A Phase 1 Safety Study of LY2127399 in Combination With Bortezomib

Phase 1

Completed

• Conditions: Multiple Myeloma
• Interventions: Biological: LY2127399

• Registration Number: NCT00689507
• Lead Sponsor: Applied Molecular Evolution

Brief Summary

H9S-MC-JDCF was a multicenter non-randomized, single-arm, open-label, dose-escalation, dose confirmation, Phase 1 study of intravenous (IV) LY2127399 in combination with bortezomib in patients with refractory or relapsed MM.

Detailed Description

This is a study of a drug known as LY2127399, which will be given with a common treatment for multiple myeloma called bortezomib (Velcade). The primary purpose of this study is to (1)Determine the safety of LY2127399 in combination with bortezomib and any side effects that might be associated with it; (2)Assess whether LY2127399 in combination with bortezomib may help patients with relapsed or refractory multiple myeloma; (3)How much LY2127399 should be given to patients along with bortezomib.

Study Timeline

• Study Start: 2008-03
• Study First Submitted: 2008-05-29
• Study First Submitted QC: 2008-05-29
• Study First Posted: 2008-06-03
• Primary Completion: 2013-01
• Study Completion: 2014-05
• Status Verified: 2015-05
• Last Update Submitted: 2015-06-25
• Last Update Posted: 2015-06-29

Recruitment & Eligibility

• Status: COMPLETED
• Sex: All
• Target Recruitment: 48

Inclusion Criteria

• Have relapsed or refractory multiple myeloma treated with at least 1 prior regimen. Prior therapy with bortezomib is allowed if there has been no relapse or progression within 3 months of the last dose of bortezomib, and bortezomib is considered by the treating physician to be a reasonable therapy for the patient.

• Have measurable disease defined by one or more of the following:

  • Monoclonal protein in the serum of ≥1 g/dL (10 g/L).
  • Monoclonal light chain in the urine protein electrophoresis of ≥ 200 mg/24 hours.
  • Involved Serum Free Light Chain (SFLC) level > 10 mg/dL (100 mg/L) provided SFLC ratio is abnormal.
  • Measurable plasmacytoma.

• Are ≥ 18 years of age.

• Have given written informed consent prior to any study-specific procedures

• Have adequate organ function including:

  • Absolute neutrophil count (ANC) ≥ 1000/microliter
  • Platelet (PLT) count ≥ 50,000/microliter
  • Hemoglobin (Hgb) ≥ 8.0 g/dL
  • Total bilirubin ≤ 1.5 x upper limit of normal (ULN) (if total is elevated check direct and, if normal, patient is eligible)
  • Aspartate transaminase (AST) ≤ 3 x ULN
  • Creatinine ≤ 3.0 mg/dl.

• Have a performance status of ≤ 2 on the Eastern Cooperative Oncology Group (ECOG) scale (refer to Attachment JDCF.5).
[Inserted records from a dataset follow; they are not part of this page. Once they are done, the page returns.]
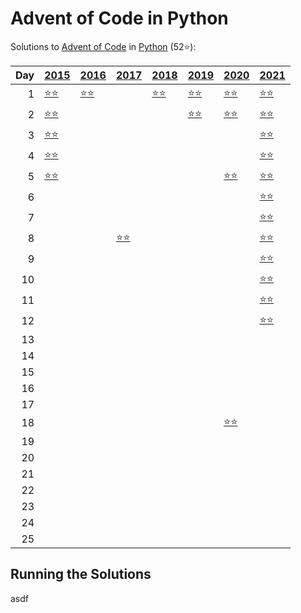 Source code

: # Advent of Code in Python

Solutions to [Advent of Code](https://adventofcode.com/) in [Python](https://www.python.org/) (52⭐):

|   Day | [2015](2015)                                           | [2016](2016)                          | [2017](2017)                               | [2018](2018)                        | [2019](2019)                                       | [2020](2020)                        | [2021](2021)                            |
|------:|:-------------------------------------------------------|:--------------------------------------|:-------------------------------------------|:------------------------------------|:---------------------------------------------------|:------------------------------------|:----------------------------------------|
|     1 | [⭐⭐](2015/01_not_quite_lisp)                         | [⭐⭐](2016/01_no_time_for_a_taxicab) |                                            | [⭐⭐](2018/01_chronal_calibration) | [⭐⭐](2019/01_the_tyranny_of_the_rocket_equation) | [⭐⭐](2020/01_report_repair)       | [⭐⭐](2021/01_sonar_sweep)             |
|     2 | [⭐⭐](2015/02_i_was_told_there_would_be_no_math)      |                                       |                                            |                                     | [⭐⭐](2019/02_1202_program_alarm)                 | [⭐⭐](2020/02_password_philosophy) | [⭐⭐](2021/02_dive)                    |
|     3 | [⭐⭐](2015/03_perfectly_spherical_houses_in_a_vacuum) |                                       |                                            |                                     |                                                    |                                     | [⭐⭐](2021/03_binary_diagnostic)       |
|     4 | [⭐⭐](2015/04_the_ideal_stocking_stuffer)             |                                       |                                            |                                     |                                                    |                                     | [⭐⭐](2021/04_giant_squid)             |
|     5 | [⭐⭐](2015/05_doesnt_he_have_intern-elves_for_this)   |                                       |                                            |                                     |                                                    | [⭐⭐](2020/05_binary_boarding)     | [⭐⭐](2021/05_hydrothermal_venture)    |
|     6 |                                                        |                                       |                                            |                                     |                                                    |                                     | [⭐⭐](2021/06_lanternfish)             |
|     7 |                                                        |                                       |                                            |                                     |                                                    |                                     | [⭐⭐](2021/07_the_treachery_of_whales) |
|     8 |                                                        |                                       | [⭐⭐](2017/08_i_heard_you_like_registers) |                                     |                                                    |                                     | [⭐⭐](2021/08_seven_segment_search)    |
|     9 |                                                        |                                       |                                            |                                     |                                                    |                                     | [⭐⭐](2021/09_smoke_basin)             |
|    10 |                                                        |                                       |                                            |                                     |                                                    |                                     | [⭐⭐](2021/10_syntax_scoring)          |
|    11 |                                                        |                                       |                                            |                                     |                                                    |                                     | [⭐⭐](2021/11_dumbo_octopus)           |
|    12 |                                                        |                                       |                                            |                                     |                                                    |                                     | [⭐⭐](2021/12_passage_pathing)         |
|    13 |                                                        |                                       |                                            |                                     |                                                    |                                     |                                         |
|    14 |                                                        |                                       |                                            |                                     |                                                    |                                     |                                         |
|    15 |                                                        |                                       |                                            |                                     |                                                    |                                     |                                         |
|    16 |                                                        |                                       |                                            |                                     |                                                    |                                     |                                         |
|    17 |                                                        |                                       |                                            |                                     |                                                    |                                     |                                         |
|    18 |                                                        |                                       |                                            |                                     |                                                    | [⭐⭐](2020/18_operation_order)     |                                         |
|    19 |                                                        |                                       |                                            |                                     |                                                    |                                     |                                         |
|    20 |                                                        |                                       |                                            |                                     |                                                    |                                     |                                         |
|    21 |                                                        |                                       |                                            |                                     |                                                    |                                     |                                         |
|    22 |                                                        |                                       |                                            |                                     |                                                    |                                     |                                         |
|    23 |                                                        |                                       |                                            |                                     |                                                    |                                     |                                         |
|    24 |                                                        |                                       |                                            |                                     |                                                    |                                     |                                         |
|    25 |                                                        |                                       |                                            |                                     |                                                    |                                     |                                         |

## Running the Solutions

asdf
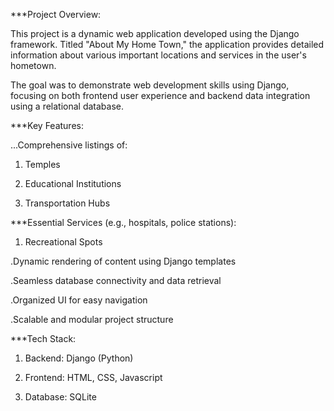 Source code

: ***Project Overview:

This project is a dynamic web application developed using the Django framework. Titled "About My Home Town," the application provides detailed information about various important locations and services in the user's hometown.

The goal was to demonstrate web development skills using Django, focusing on both frontend user experience and backend data integration using a relational database.

***Key Features:

...Comprehensive listings of:

1. Temples

2. Educational Institutions

3. Transportation Hubs

***Essential Services (e.g., hospitals, police stations):

1. Recreational Spots

.Dynamic rendering of content using Django templates

.Seamless database connectivity and data retrieval

.Organized UI for easy navigation

.Scalable and modular project structure

***Tech Stack:

1. Backend: Django (Python)

2. Frontend: HTML, CSS, Javascript

3. Database: SQLite 
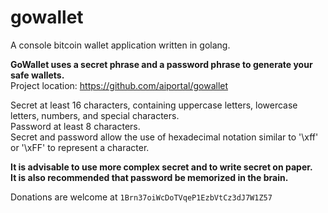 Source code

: # gowallet

A console bitcoin wallet application written in golang. 

**GoWallet uses a secret phrase and a password phrase to generate your safe wallets.**  
Project location: https://github.com/aiportal/gowallet

Secret at least 16 characters, containing uppercase letters, lowercase letters, numbers, and special characters.  
Password at least 8 characters.  
Secret and password allow the use of hexadecimal notation similar to '\xff' or '\xFF' to represent a character.  

**It is advisable to use more complex secret and to write secret on paper.**  
**It is also recommended that password be memorized in the brain.**

Donations are welcome at <code>1Brn37oiWcDoTVqeP1EzbVtCz3dJ7W1Z57</code>
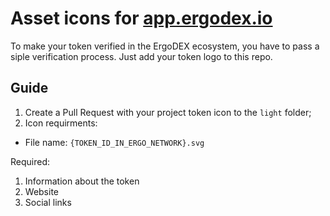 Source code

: # Asset icons for [app.ergodex.io](https://app.ergodex.io)
To make your token verified in the ErgoDEX ecosystem, you have to pass a siple verification process. Just add your token logo to this repo.

## Guide
1. Create a Pull Request with your project token icon to the `light` folder;
2. Icon requirments:
- File name: `{TOKEN_ID_IN_ERGO_NETWORK}.svg`

Required:
1. Information about the token
2. Website
3. Social links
• Have discontinued all previous therapies for cancer, including chemotherapy and radiotherapy at least 2 weeks (6 weeks for mitomycin-C or nitrosoureas) prior to study enrollment and recovered from the acute effects of therapy.

• Are reliable and willing to make themselves available for the duration of the study and are willing to follow study procedures.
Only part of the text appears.